Mocker wanted to ask why he had never heard of the organization. Old habit stifled the question. He would wait and watch. He needed data, and data not volunteered, on which to base conclusions.

“You’ve recovered remarkably. With a little wizardry and a lot of care from these good people.” He indicated those watching. “You’ll see when you get to the mirror. They repaired most of the damage. The bones and the flesh are fine now. You’ll have a few scars, but they’ll be hidden by your clothing. The only worry left is how you are up here.” He tapped Mocker’s head. “Why?” “Excuse me?”

“Have been told self was saved from wickedry. Am not ungrateful. But many persons labor many hours to repair ravishes-ravages?-of mad cruelty of captor who never says why self was imprisoned. Am wondering.”

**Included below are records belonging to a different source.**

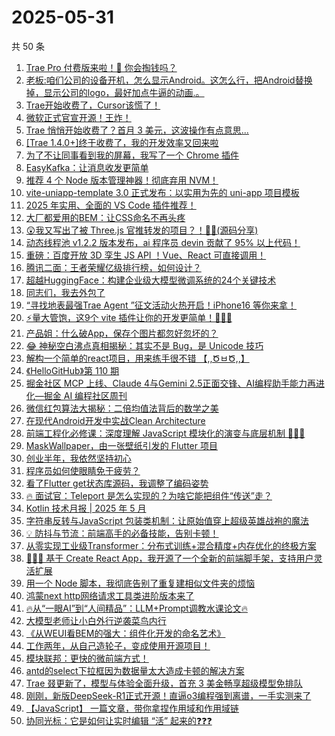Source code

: # 2025-05-31

共 50 条

<!-- BEGIN JUEJIN -->
<!-- 最后更新时间 2025-05-31 00:21:00 +0800 -->
1. [Trae Pro 付费版来啦！🤔 你会掏钱吗？](https://juejin.cn/post/7509039911107231744)
1. [老板:咱们公司的设备开机，怎么显示Android。这怎么行，把Android替换掉，显示公司的logo，最好加点牛逼的动画.。](https://juejin.cn/post/7508646757884690468)
1. [Trae开始收费了，Cursor该慌了！](https://juejin.cn/post/7509010320595468325)
1. [微软正式官宣开源！王炸！](https://juejin.cn/post/7509437413099536438)
1. [Trae 悄悄开始收费了？首月 3 美元，这波操作有点意思...](https://juejin.cn/post/7509432602891386921)
1. [[Trae 1.4.0+]终于收费了，我的开发效率又回来啦](https://juejin.cn/post/7508968054874292235)
1. [为了不让同事看到我的屏幕，我写了一个 Chrome 插件](https://juejin.cn/post/7509042833152851978)
1. [EasyKafka：让消息收发更简单](https://juejin.cn/post/7508646757885181988)
1. [推荐 4 个 Node 版本管理神器！彻底弃用 NVM！](https://juejin.cn/post/7509373959692582921)
1. [vite-uniapp-template 3.0 正式发布：以实用为先的 uni-app 项目模板](https://juejin.cn/post/7509033785704136738)
1. [2025 年实用、全面的 VS Code 插件推荐！](https://juejin.cn/post/7509747870389354523)
1. [大厂都爱用的BEM：让CSS命名不再头疼](https://juejin.cn/post/7509431280951672841)
1. [😲我又写出了被 Three.js 官推转发的项目？！🥳🥳(源码分享)](https://juejin.cn/post/7509880859307835433)
1. [动态线程池 v1.2.2 版本发布，ai 程序员 devin 贡献了 95% 以上代码！](https://juejin.cn/post/7508968054874980363)
1. [重磅：百度开放 3D 孪生 JS API ！Vue、React 可直接调用！](https://juejin.cn/post/7508998028742393894)
1. [腾讯二面：王者荣耀亿级排行榜，如何设计？](https://juejin.cn/post/7509787391440535552)
1. [超越HuggingFace：构建企业级大模型微调系统的24个关键技术](https://juejin.cn/post/7509420020805763112)
1. [同志们，我去外包了](https://juejin.cn/post/7510055871465308212)
1. [“寻找地表最强Trae Agent ”征文活动火热开启！iPhone16 等你来拿！](https://juejin.cn/post/7508968574703517731)
1. [⚡️量大管饱，这9个 vite 插件让你的开发更简单！🚀🚀🚀](https://juejin.cn/post/7509016779038588982)
1. [产品姐：什么破App，保存个图片都忽好忽坏的？](https://juejin.cn/post/7509432602890289193)
1. [😂 神秘空白沸点真相揭秘：其实不是 Bug，是 Unicode 技巧](https://juejin.cn/post/7509702916455694386)
1. [解构一个简单的react项目，用来练手很不错 【,,ԾㅂԾ,,】](https://juejin.cn/post/7509709812856700982)
1. [《HelloGitHub》第 110 期](https://juejin.cn/post/7508961566462115859)
1. [掘金社区 MCP 上线、Claude 4与Gemini 2.5正面交锋、AI编程助手能力再进化—掘金 AI 编程社区周刊](https://juejin.cn/post/7508654134267740170)
1. [微信红包算法大揭秘：二倍均值法背后的数学之美](https://juejin.cn/post/7509753646508621834)
1. [在现代Android开发中实战Clean Architecture](https://juejin.cn/post/7509376843951554596)
1. [前端工程化必修课：深度理解 JavaScript 模块化的演变与底层机制 🐥🐥🐥](https://juejin.cn/post/7509373526823698444)
1. [MaskWallpaper，由一张壁纸引发的 Flutter 项目](https://juejin.cn/post/7508919896438030375)
1. [创业半年，我依然坚持初心](https://juejin.cn/post/7509739409086152715)
1. [程序员如何使眼睛免于疲劳？](https://juejin.cn/post/7509767922946539583)
1. [看了Flutter get状态库源码，我调整了编码姿势](https://juejin.cn/post/7508992438897410058)
1. [🔥 面试官：Teleport 是怎么实现的？为啥它能把组件“传送”走？](https://juejin.cn/post/7509033290054631476)
1. [Kotlin 技术月报 | 2025 年 5 月](https://juejin.cn/post/7509403178153082895)
1. [字符串反转与JavaScript 包装类机制：让原始值穿上超级英雄战袍的魔法](https://juejin.cn/post/7509016779038539830)
1. [💡 防抖与节流：前端高手的必备技能，告别卡顿！](https://juejin.cn/post/7508968574704451619)
1. [从零实现工业级Transformer：分布式训练+混合精度+内存优化的终极方案​](https://juejin.cn/post/7509040739005005859)
1. [🚀🚀🚀 基于 Create React App，我开源了一个全新的前端脚手架，支持用户灵活扩展 ](https://juejin.cn/post/7508646757883805732)
1. [用一个 Node 脚本，我彻底告别了重复建相似文件夹的烦恼](https://juejin.cn/post/7509498122200989711)
1. [鸿蒙next  http网络请求工具类进阶版本来了   ](https://juejin.cn/post/7509667238900842534)
1. [🔥从“一眼AI”到“人间精品”：LLM+Prompt调教水课论文🔥](https://juejin.cn/post/7509499294061477903)
1. [大模型老师让小白外行逆袭菜鸟内行](https://juejin.cn/post/7508914438659293221)
1. [《从WEUI看BEM的强大：组件化开发的命名艺术》](https://juejin.cn/post/7509498122202382351)
1. [工作两年，从自己造轮子，变成使用开源项目！](https://juejin.cn/post/7508556336542023680)
1. [模块联邦：更快的微前端方式！](https://juejin.cn/post/7509787391441272832)
1. [antd的select下拉框因为数据量太大造成卡顿的解决方案](https://juejin.cn/post/7508998028742262822)
1. [Trae 叕更新了，模型与体验全面升级，首充 3 美金畅享超级模型免排队](https://juejin.cn/post/7508961566461624339)
1. [刚刚，新版DeepSeek-R1正式开源！直逼o3编程强到离谱，一手实测来了](https://juejin.cn/post/7509435535929655333)
1. [【JavaScript】 一篇文章，带你拿捏作用域和作用域链](https://juejin.cn/post/7508954814639161396)
1. [协同光标：它是如何让实时编辑 “活” 起来的❓❓❓](https://juejin.cn/post/7509035942986121227)
<!-- END JUEJIN -->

“Ah. Yes. My motives. No, they aren’t entirely altruistic. I hope I can convince you to commit your talents to our cause.” Mocker sniffed. “Talent? Self? Lurker in dusty streets unable to support wife and child? Or morals only wafer thickness better than Tervola class? Of gambler habit capable of possessing self to point of self-destruction?”

“Exactly. You’re a man. Men are weak. Ehelebe takes our weaknesses and makes them strengths serving Mankind.”

Mocker wished he could see the man’s face. His voice and apparent honesty were too disarming. He began reviewing everything that had happened from the moment he had received Bragi’s invitation to the Victory Day celebration.

His mind froze on Nepanthe. What was she doing? Had she given up on him? What would become of her if Bragi and Haroun really were in cahoots against him?

“No. Self, have had gutsful of politics in time past. Year in dungeon with torturer for lover is final convincer.”

“Sleep on it. We’ll start your therapy when you wake up.” Chin led everyone out.

Mocker tried to sleep, and did doze off and on. A few hours later, a slight sound brought him to the alert. He cracked one eyelid. His visitor was a bent old man.

Is old meddler himself, Mocker thought. Is infamous Star Rider.

The Star Rider’s legends were as old as the world, older, even, than those of The Old Man of the Mountain, whom Mocker suspected was but the Star Rider’s cat’s-paw. Nobody seemed to know who this man was, or what motivated him. He moved in his own ways, keeping his own counsel. He was more powerful than the masters of Shinsan, or Varthlokkur. Bragi claimed he had made it impossible for sorcery to influence the course of battle at Baxendala. He meddled in human affairs, from behind the scenes, for no discernible reason. He was the subject of an entire speculative library at Hellin Daimiel’s great Rebsamen university. He had become a mystery second only to the mystery of life itself.